Assignment
Every line in the data below from the one containing "## End Point" down to the one containing "income this year)", both included, must be retyped exactly; no other line is to appear.

Source texts of formatted documents:
=======
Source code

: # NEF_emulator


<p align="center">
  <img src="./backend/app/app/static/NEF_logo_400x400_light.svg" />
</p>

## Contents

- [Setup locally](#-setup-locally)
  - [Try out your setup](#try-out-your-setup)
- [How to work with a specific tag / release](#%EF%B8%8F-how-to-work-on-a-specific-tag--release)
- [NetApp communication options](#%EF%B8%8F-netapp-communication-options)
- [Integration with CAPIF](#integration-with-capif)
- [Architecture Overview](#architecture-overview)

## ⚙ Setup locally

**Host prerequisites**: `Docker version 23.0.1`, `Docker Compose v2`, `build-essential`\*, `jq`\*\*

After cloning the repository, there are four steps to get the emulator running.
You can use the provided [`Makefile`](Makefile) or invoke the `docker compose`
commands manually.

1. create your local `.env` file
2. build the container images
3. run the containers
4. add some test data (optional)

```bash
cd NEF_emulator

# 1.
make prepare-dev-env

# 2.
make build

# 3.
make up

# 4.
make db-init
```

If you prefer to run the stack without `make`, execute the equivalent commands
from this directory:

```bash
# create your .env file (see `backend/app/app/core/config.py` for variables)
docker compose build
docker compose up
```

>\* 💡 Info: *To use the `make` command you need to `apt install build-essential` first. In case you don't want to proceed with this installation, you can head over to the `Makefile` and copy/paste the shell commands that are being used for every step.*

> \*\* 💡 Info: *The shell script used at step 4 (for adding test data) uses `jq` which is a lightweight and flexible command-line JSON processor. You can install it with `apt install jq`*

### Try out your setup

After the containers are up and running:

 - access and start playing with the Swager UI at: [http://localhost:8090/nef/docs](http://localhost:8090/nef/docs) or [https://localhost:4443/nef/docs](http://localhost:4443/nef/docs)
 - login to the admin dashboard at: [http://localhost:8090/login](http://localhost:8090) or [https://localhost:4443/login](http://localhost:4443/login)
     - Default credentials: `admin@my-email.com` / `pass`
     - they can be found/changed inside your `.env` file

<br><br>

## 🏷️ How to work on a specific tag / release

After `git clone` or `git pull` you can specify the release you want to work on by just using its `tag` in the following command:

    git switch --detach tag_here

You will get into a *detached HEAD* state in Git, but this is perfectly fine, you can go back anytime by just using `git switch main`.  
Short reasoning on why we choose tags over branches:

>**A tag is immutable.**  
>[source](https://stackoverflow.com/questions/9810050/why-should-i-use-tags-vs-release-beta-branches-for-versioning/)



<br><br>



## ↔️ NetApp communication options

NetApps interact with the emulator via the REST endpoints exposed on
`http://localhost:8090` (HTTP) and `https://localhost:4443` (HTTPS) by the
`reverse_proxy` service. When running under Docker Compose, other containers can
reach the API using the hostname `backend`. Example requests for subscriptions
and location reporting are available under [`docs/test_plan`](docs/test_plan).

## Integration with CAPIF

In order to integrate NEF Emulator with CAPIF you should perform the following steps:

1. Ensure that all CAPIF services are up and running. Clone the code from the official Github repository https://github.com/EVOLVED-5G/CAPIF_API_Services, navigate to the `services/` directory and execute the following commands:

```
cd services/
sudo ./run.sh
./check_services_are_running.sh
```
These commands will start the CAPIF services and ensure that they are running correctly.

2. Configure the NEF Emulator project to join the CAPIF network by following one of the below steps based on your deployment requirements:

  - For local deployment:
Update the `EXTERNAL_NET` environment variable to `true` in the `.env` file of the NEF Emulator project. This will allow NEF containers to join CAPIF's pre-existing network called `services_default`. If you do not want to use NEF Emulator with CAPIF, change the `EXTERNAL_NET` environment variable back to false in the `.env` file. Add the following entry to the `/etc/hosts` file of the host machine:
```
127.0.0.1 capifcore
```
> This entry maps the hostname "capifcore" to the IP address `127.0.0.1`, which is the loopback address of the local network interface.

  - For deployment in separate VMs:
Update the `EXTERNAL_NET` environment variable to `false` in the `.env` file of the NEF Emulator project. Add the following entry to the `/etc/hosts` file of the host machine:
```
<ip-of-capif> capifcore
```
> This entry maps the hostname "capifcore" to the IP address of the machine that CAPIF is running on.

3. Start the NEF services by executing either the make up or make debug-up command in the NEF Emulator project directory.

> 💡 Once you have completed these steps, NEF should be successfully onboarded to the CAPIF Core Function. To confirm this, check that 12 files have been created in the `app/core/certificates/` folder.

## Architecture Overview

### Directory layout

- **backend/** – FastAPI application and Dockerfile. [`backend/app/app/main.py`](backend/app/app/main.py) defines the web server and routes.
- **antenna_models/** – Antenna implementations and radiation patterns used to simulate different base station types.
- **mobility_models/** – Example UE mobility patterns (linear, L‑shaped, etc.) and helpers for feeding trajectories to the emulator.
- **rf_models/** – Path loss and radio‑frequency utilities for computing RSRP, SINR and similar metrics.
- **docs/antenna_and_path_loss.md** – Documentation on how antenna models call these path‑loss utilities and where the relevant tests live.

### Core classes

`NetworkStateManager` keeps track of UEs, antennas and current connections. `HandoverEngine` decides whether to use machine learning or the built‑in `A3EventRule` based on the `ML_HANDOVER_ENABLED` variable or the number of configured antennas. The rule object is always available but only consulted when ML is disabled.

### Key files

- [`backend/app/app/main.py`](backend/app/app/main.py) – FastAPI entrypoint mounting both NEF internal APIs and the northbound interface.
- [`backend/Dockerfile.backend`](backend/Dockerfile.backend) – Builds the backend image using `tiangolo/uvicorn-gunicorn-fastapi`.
=======
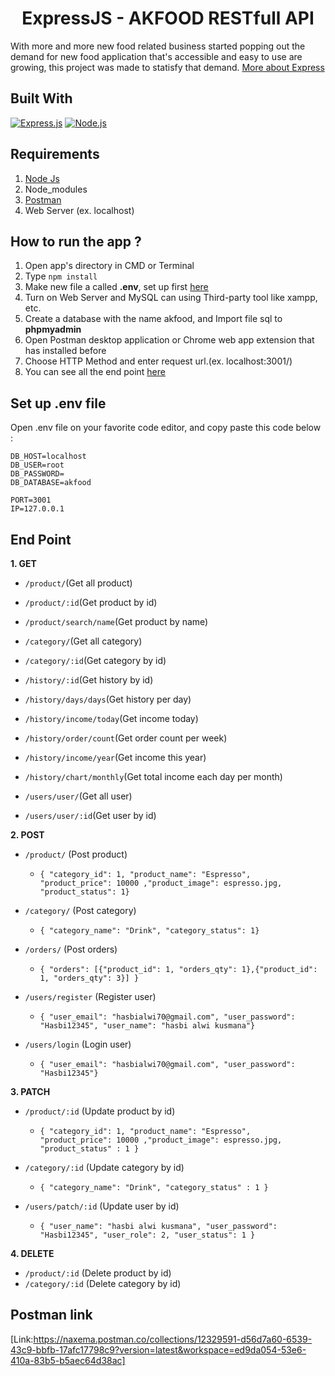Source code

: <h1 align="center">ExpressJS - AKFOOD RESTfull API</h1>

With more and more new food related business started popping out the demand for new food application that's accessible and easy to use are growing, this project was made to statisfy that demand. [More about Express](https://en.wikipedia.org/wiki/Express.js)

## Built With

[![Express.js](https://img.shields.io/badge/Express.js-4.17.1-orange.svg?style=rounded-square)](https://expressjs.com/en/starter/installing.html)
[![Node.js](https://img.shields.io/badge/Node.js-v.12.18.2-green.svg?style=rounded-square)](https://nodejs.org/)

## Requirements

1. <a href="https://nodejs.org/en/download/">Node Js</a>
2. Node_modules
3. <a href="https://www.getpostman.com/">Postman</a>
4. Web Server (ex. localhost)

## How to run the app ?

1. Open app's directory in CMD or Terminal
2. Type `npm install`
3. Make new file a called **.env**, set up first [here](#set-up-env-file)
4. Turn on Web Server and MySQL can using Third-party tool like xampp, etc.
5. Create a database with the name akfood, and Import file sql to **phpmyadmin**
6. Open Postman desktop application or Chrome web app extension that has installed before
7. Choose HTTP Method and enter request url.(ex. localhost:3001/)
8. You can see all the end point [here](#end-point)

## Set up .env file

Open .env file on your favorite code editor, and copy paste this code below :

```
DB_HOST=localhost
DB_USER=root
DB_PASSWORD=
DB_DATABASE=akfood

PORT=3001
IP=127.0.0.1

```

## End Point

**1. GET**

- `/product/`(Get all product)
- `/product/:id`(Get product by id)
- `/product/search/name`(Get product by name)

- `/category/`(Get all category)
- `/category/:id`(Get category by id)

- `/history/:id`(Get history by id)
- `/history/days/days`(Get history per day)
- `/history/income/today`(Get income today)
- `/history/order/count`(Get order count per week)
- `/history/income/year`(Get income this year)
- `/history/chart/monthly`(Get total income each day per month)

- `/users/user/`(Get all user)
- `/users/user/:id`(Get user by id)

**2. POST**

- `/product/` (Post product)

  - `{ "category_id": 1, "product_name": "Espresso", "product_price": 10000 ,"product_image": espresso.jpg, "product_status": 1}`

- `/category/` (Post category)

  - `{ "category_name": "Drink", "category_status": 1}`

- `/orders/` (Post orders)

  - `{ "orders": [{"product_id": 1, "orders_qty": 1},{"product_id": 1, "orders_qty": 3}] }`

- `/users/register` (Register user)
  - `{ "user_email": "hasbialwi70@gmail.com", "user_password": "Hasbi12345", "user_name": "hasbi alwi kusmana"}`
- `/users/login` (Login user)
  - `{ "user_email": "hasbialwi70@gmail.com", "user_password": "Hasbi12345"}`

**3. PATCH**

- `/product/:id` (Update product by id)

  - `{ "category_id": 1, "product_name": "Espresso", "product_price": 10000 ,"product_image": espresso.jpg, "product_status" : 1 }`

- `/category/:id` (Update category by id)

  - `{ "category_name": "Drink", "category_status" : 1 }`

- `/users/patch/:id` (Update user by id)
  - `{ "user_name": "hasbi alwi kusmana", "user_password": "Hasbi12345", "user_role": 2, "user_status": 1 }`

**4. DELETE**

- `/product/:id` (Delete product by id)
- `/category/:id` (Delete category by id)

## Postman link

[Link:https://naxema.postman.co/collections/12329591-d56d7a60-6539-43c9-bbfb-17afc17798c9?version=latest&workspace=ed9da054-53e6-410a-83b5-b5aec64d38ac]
=======
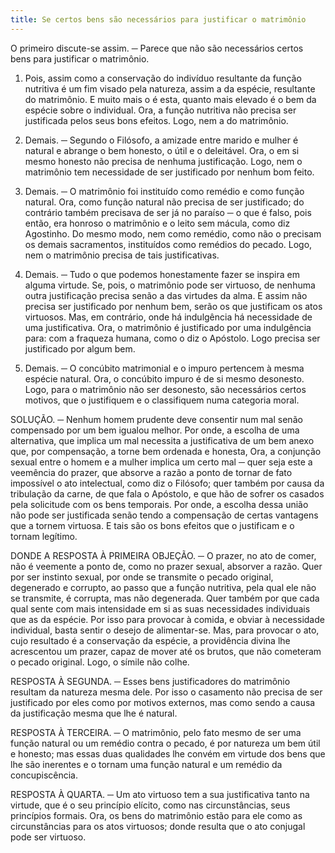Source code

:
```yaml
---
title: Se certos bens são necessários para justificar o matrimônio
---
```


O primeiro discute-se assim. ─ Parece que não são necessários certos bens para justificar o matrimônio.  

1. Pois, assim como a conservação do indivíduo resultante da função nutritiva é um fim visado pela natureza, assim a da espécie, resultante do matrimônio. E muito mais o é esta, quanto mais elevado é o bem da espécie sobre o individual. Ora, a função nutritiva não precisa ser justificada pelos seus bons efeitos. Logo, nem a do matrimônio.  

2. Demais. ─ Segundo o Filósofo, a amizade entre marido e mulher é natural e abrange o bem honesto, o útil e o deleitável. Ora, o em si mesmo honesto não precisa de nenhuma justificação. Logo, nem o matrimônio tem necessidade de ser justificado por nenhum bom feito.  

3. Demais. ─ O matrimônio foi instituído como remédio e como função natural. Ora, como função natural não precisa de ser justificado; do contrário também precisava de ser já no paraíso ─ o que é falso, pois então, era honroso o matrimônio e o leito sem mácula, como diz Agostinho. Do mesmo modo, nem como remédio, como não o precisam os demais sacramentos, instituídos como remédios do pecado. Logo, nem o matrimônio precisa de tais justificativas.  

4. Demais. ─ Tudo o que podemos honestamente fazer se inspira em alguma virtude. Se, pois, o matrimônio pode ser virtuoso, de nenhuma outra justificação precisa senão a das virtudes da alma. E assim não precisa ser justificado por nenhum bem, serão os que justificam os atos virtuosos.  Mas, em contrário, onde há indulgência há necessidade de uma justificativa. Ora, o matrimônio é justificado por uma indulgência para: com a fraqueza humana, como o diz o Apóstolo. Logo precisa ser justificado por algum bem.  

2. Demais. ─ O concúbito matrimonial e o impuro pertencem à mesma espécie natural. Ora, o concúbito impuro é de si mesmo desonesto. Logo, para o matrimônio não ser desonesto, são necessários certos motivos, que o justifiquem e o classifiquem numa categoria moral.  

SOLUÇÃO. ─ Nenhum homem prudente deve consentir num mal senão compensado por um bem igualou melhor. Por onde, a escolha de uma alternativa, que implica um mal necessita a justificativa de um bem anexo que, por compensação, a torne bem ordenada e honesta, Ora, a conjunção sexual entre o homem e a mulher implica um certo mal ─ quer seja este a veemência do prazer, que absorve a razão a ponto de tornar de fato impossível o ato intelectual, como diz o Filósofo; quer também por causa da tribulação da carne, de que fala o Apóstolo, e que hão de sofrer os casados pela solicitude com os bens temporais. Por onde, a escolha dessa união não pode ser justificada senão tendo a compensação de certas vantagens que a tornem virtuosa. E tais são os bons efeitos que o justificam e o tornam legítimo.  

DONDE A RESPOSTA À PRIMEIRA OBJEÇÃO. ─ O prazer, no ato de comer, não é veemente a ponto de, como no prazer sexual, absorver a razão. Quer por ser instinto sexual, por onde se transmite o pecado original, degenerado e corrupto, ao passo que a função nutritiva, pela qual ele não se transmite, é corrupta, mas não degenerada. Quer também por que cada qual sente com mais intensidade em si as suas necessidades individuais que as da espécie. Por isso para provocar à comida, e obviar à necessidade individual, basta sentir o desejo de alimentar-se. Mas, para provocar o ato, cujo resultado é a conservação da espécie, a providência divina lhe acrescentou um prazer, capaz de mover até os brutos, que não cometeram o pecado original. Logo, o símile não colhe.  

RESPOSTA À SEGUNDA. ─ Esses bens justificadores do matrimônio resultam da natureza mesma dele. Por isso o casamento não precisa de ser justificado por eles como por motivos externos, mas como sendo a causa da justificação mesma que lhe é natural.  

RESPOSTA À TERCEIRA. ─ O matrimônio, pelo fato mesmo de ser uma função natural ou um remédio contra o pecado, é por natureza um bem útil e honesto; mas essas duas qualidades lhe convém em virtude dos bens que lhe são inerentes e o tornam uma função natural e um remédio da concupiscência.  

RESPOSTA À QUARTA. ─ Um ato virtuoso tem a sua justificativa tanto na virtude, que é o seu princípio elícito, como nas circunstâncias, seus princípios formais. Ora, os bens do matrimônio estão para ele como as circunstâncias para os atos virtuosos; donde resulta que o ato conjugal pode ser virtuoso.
=======
Answer section
## End Point

**1. GET**

- `/product/`(Get all product)
- `/product/:id`(Get product by id)
- `/product/search/name`(Get product by name)

- `/category/`(Get all category)
- `/category/:id`(Get category by id)

- `/history/:id`(Get history by id)
- `/history/days/days`(Get history per day)
- `/history/income/today`(Get income today)
- `/history/order/count`(Get order count per week)
- `/history/income/year`(Get income this year)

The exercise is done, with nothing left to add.